If that's the case, then there really isn't any opportunity to cause 
a data loop. It must be something else, if that's the case.

> 
> 
> > I looked through the code and it was obvious to me that it just
> > waits for packets, checks link budgets, trims flows, but then I lose
> > track of where that data exits bwmd and heads back into the
> > networking stack of the OS. I'm sure I just missed it while skimming
> > the code.
> 
> The packet header is added to a queue after its been received. There
> is code there regarding the kernel queue which acks the packet ... if
> you have trouble finding it, let me know and I'll check the code and
> show you  :)

I suspected that the code I needed to look at was actually kernel (or 
kernel module) code. What you're saying would seem to confirm that. 
Am I understanding correctly?

> 
> 
> > Can anyone lend some insight on this? To me, it is most important
> > that it work well with the FORWARD chains, which seems to be the
> > original design intent, but it would be nice if it could be used for
> > limiting flows originating/terminating on the host itself, as well.
> 
> Both ways should work, I've tested both :)  I'm curious as to those
> errors you're getting.

It could just be that the netfilter code was changed up at some point 
after you last tested.
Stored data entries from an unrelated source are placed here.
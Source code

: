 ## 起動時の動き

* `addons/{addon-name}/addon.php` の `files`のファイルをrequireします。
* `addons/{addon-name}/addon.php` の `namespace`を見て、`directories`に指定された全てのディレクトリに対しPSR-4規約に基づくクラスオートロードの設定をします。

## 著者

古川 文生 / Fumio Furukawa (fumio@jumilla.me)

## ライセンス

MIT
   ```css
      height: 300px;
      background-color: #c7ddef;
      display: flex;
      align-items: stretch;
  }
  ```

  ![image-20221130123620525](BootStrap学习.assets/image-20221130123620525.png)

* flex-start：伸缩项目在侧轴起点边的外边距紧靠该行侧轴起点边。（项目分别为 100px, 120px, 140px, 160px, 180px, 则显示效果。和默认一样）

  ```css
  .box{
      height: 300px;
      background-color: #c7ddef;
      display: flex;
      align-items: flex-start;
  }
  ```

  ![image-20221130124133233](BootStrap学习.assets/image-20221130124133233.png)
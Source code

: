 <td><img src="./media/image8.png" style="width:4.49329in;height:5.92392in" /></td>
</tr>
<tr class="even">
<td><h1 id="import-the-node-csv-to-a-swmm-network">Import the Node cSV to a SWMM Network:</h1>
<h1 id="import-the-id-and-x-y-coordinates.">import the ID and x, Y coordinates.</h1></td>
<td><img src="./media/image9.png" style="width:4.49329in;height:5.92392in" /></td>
I know from experience that the linux kernels 
are in a constant state of flux.

I'll see what I can do to better pinpoint what is happening and the 
cause.

> 
> 
> > Thanks in advance. If I've boneheaded something, please be gentle.
> > If this suits our basic needs, we may very well fund future
> > development to smooth some rough edges and extend the features
> > (particularly, support for more threads). Heck, I might even write a
> > little code and/or documentation.
> 
> That would be excellent and very much appreciated.
> 
> We were also looking at tun/tap support so it would run on other
> OS's ... but unfortunately funding is a bit of an issue  :(

The only OS's we're interested in are linux and BSD variants. *Maybe* 
a Solaris version might be useful, but only with much more threading 
(think T1 or T2 processors).

I don't know your time and financial constraints. How much do you 
think you'd need to extend the threading model to scale to 8 or more 
processor cores? Right now, it appears there are 4 threads with the 
bulk of the processor intensive work done on 2 of those threads. We'd 
like to deploy this on a dual socket quad core (8 cores total) 
system. In a perfect world, we'd like to be able to handle a few 
thousand rules, eight gigabit interfaces, and about 400Mbits/sec of 
throughput.

Sincerely,
Andrew Kinney
President and
Chief Technology Officer
Advantagecom Networks, Inc.
http://www.advantagecom.net
phone: 509-522-3696 ext. 101